Skip to content

Pyarrow

tensorflow does not support arrow backend

data types

https://pandas.pydata.org/docs/user_guide/pyarrow.html

  • string[pyarrow]: this is equivalent to pd.StringDtype('pyarrow') that can return NumPy-backed nullable types but slow

  • pd.ArrowDtype(pa.string()): will return ArrowDtype much faster

  • bool[pyarrow]

  • int64[pyarrow]

  • uint8[pyarrow]

  • uint64[pyarrow]

  • float32[pyarrow]

  • time64[us][pyarrow]

  • timestamp[s][pyarrow]? should use pd.ArrowDtype(pa.timestamp('s'))

pd.StringDtype('pyarrow'):

  • This allows pandas to utilize PyArrow's memory-efficient string representation for the data

  • Additionally, it can return NumPy-backed nullable types, meaning it can handle missing values efficiently using NumPy arrays

  • string[pyarrow]: This is a shortcut alias for pd.StringDtype('pyarrow')

pd.ArrowDtype(pa.string()):

  • It achieves similar memory efficiency as the other options

  • it returns ArrowDtype objects instead of NumPy-backed nullable types, soit might be less efficient for handling missing values compared to pd.StringDtype('pyarrow')

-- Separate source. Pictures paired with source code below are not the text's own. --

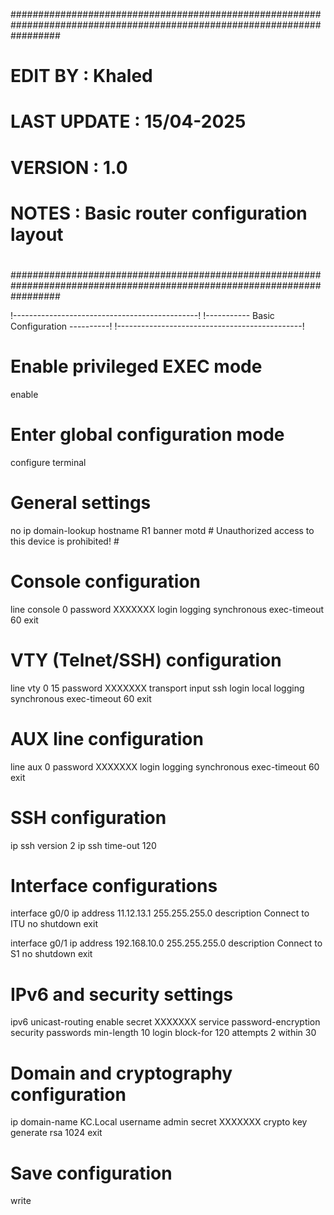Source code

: #########################################################################################################################
#                                                                                                                       #
# EDIT BY       : Khaled                                                                                                #
# LAST UPDATE   : 15/04-2025                                                                                            #
# VERSION       : 1.0                                                                                                   #
# NOTES         : Basic router configuration layout                                                                     #
#                                                                                                                       #
#########################################################################################################################

 !----------------------------------------------!
 !-----------   Basic Configuration   ----------!
 !----------------------------------------------!

# Enable privileged EXEC mode
enable

# Enter global configuration mode
configure terminal

# General settings
no ip domain-lookup
hostname R1
banner motd # Unauthorized access to this device is prohibited! #

# Console configuration
line console 0
 password XXXXXXX
 login
 logging synchronous
 exec-timeout 60
exit

# VTY (Telnet/SSH) configuration
line vty 0 15
 password XXXXXXX
 transport input ssh
 login local
 logging synchronous
 exec-timeout 60
exit

# AUX line configuration
line aux 0
 password XXXXXXX
 login
 logging synchronous
 exec-timeout 60
exit

# SSH configuration
ip ssh version 2
ip ssh time-out 120

# Interface configurations
interface g0/0
 ip address 11.12.13.1 255.255.255.0
 description Connect to ITU
 no shutdown
exit

interface g0/1
 ip address 192.168.10.0 255.255.255.0
 description Connect to S1
 no shutdown
exit

# IPv6 and security settings
ipv6 unicast-routing
enable secret XXXXXXX
service password-encryption
security passwords min-length 10
login block-for 120 attempts 2 within 30

# Domain and cryptography configuration
ip domain-name KC.Local
username admin secret XXXXXXX
crypto key generate rsa 1024
exit

# Save configuration
write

convert backend arrow/numpy

currently not possible using global setting

data = {'c1': [3, 2, 1, 0], 'c2': ['a', 'b', 'c', 'd']}
df = pd.DataFrame(data)
d2 = df.convert_dtypes(dtype_backend='pyarrow')
d3 = d2.convert_dtypes(dtype_backend='numpy_nullable')
print(df.dtypes)
print(d2.dtypes)
print(d3.dtypes)

Notice that

  • df string type is object while

  • d3 string type is string[python], preserves pd.NA

    some_series.astype(str)              # object
    some_series.astype('string')         # string[python]
    some_series.astype(pd.StringDtype()) # string[python]
    

pyarrow table to pandas[pyarrow]

import pyarrow.csv as pv
d = pv.read_csv('data.csv').to_pandas(types_mapper=pd.ArrowDtype)

pyarrow backend issues

  • mod and divmod not implmented: https://github.com/pandas-dev/pandas/pull/56694/files
    import pandas as pd
    d = pd.DataFrame({'x': [1,2,3]}, dtype='int64[pyarrow]')
    (d['x'] + 2).mod(2) + 1